Tracking the ETM3, ETM2, and PETM hyperthermal events: New Age Model and Magnetostratigraphic Study

This work studies focuses on periods of dramatic temperature changes during the early Eocene hyperthermal events ETM3 (~52.8 Ma), ETM2 (~54 Ma), and the PETM (~56 Ma). We aim at developing a refined age model for IODP Site U1514 (Mentelle Basin) and carry out a suite of rock magnetic measurements as proxies for paleoclimatic changes. On 234 sediment samples from 248.2 to 324.68 m CSF-A we performed new magnetic measurements including AF demagnetization, AMS (Anisotropy of Magnetic Susceptiblity), bulk susceptibility, IRM (Isothermal Remanent Magnetization) acquisition and demagnetization, and ARM (Anysteretic Remanent Magnetization) acquisition and demagnetization. The integration of these new data with the previously available shipboard datasets allows us to characterise magnetic mineral assemblages, remanence carriers, and sedimentary processes at a resolution not previously available for this site. The new high-resolution paleomagnetic (Inclination only) data allow a clearer identification of polarity boundaries and reduce uncertainties in the placement of chron transitions. This improved temporal control enables a more precise determination of the depths and thicknesses of ETM3, ETM2, and the PETM. Variations in ARM/k ratios, IRM acquisition curves, and susceptibility reveal changes in magnetic grain size and concentration that align with intervals of elevated temperature. Applying Fourier transforms to continuous magnetic property curves, constructed from magnetic parameters, allowed us to detect statistically significant cyclicity consistent with short and long eccentricity.
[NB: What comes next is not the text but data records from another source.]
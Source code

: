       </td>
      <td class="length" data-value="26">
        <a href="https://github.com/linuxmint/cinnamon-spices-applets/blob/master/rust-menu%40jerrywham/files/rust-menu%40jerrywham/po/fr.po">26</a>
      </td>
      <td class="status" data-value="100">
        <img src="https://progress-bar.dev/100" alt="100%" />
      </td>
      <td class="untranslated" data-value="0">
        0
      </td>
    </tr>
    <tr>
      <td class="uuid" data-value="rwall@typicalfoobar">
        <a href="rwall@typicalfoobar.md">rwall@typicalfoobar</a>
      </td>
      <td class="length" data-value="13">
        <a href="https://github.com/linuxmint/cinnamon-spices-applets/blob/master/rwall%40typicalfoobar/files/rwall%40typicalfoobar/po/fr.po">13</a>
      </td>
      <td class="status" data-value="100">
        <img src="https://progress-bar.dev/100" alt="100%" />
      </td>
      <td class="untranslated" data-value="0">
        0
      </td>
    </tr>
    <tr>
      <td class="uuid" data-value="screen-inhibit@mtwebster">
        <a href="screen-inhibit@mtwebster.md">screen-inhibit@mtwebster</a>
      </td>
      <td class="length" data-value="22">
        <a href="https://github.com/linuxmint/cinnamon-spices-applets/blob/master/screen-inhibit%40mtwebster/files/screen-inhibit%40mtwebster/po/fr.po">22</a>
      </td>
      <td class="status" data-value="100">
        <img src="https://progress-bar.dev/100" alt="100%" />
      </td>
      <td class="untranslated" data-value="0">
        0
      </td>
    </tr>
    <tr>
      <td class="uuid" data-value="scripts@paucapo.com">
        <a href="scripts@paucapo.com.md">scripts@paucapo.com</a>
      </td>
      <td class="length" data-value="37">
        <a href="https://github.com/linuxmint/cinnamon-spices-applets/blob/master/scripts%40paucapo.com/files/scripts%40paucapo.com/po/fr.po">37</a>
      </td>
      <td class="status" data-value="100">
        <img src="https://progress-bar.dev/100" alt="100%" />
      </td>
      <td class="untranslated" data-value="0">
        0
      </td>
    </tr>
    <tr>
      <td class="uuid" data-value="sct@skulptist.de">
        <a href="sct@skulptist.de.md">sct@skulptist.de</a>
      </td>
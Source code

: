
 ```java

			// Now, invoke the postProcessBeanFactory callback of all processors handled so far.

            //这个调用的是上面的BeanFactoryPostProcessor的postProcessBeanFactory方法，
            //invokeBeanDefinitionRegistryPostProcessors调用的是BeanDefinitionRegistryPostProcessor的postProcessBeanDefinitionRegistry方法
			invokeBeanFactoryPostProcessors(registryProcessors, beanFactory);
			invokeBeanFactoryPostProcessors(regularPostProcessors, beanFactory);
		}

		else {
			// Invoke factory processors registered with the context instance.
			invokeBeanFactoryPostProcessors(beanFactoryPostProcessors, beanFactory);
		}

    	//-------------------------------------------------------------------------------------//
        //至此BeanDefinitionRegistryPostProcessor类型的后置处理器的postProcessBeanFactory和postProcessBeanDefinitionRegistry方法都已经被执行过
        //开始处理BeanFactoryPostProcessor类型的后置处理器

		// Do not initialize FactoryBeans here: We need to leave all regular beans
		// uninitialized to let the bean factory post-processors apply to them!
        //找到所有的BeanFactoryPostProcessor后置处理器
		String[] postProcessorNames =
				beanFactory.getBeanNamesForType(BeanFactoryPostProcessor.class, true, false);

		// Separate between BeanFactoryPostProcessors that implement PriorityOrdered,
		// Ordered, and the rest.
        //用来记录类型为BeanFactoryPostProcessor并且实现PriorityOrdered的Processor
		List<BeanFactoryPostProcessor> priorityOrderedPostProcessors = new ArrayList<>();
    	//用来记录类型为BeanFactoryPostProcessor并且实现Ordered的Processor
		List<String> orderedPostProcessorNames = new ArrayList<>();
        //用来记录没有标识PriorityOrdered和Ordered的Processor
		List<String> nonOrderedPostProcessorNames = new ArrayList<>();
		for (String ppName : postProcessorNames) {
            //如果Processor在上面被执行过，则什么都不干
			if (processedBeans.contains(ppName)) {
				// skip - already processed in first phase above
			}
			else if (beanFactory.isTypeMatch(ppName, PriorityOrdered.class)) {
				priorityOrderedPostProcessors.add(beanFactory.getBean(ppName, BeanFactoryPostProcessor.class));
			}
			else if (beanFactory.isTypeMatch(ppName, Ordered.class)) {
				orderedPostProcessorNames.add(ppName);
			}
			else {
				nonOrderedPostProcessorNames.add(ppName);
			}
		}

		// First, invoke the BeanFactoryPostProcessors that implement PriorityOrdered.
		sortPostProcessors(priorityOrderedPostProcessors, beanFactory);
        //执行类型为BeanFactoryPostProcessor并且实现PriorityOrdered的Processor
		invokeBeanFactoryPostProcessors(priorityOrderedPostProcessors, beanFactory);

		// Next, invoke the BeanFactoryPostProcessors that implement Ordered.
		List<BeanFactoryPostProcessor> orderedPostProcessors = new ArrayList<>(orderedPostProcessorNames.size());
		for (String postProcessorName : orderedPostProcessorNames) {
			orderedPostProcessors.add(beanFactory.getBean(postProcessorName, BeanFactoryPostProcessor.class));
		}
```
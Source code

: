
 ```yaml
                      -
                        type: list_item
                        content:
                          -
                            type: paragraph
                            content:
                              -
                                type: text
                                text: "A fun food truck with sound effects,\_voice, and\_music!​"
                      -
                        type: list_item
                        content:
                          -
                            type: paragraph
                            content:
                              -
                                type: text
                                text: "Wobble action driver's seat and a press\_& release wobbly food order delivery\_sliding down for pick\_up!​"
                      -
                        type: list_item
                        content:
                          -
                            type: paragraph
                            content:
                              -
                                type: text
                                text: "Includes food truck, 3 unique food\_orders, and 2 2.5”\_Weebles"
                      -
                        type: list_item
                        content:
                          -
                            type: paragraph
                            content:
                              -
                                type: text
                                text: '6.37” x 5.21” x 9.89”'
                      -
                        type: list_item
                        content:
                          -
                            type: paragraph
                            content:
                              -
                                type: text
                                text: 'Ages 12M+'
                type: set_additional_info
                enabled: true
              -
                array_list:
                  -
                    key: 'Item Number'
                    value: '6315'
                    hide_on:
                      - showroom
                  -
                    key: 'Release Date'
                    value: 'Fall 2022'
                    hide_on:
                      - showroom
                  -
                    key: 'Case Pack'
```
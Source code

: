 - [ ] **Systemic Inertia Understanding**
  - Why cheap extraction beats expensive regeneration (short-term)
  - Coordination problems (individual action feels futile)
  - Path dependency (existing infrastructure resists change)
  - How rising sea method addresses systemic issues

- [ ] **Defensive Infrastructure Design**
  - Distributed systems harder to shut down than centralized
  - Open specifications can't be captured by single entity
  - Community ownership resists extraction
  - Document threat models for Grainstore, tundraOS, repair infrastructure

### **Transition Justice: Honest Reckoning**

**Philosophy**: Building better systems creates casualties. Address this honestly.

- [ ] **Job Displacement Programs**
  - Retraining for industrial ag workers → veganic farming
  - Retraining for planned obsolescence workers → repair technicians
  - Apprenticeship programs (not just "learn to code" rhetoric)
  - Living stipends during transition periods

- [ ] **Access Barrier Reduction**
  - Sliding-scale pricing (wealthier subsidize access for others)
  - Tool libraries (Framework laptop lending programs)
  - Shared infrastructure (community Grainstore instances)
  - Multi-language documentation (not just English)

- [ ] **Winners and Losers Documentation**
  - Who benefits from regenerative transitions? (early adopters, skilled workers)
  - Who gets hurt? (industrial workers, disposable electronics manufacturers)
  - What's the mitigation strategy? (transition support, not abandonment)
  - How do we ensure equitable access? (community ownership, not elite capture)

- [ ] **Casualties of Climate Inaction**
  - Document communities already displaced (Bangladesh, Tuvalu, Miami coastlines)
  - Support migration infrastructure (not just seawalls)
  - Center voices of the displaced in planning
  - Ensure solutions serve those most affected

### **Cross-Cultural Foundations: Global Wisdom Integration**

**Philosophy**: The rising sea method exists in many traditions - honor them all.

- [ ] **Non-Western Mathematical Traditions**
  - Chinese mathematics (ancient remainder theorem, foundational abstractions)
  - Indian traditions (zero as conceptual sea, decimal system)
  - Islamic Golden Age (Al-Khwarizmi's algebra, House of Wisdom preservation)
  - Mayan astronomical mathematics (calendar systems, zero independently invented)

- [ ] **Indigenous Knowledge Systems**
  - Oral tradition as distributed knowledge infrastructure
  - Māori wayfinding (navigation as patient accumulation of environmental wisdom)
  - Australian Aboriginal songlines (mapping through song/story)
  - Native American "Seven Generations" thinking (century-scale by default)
These Milankovic oscillations provide independent constraints on sedimentation rates and help refine accumulation histories surrounding the hyperthermal intervals. The orbital pacing observed in the background sedimentation also strengthens the reliability of the new age model. By combining the refined magnetostratigraphy, magnetic property analyses, and orbital cyclicity, we produce a high-quality framework to identify and correlate ETM3, ETM2, and the PETM. This improved temporal and stratigraphic resolution clarifies the relative timing between warming, environmental shifts, and changes in sediment properties.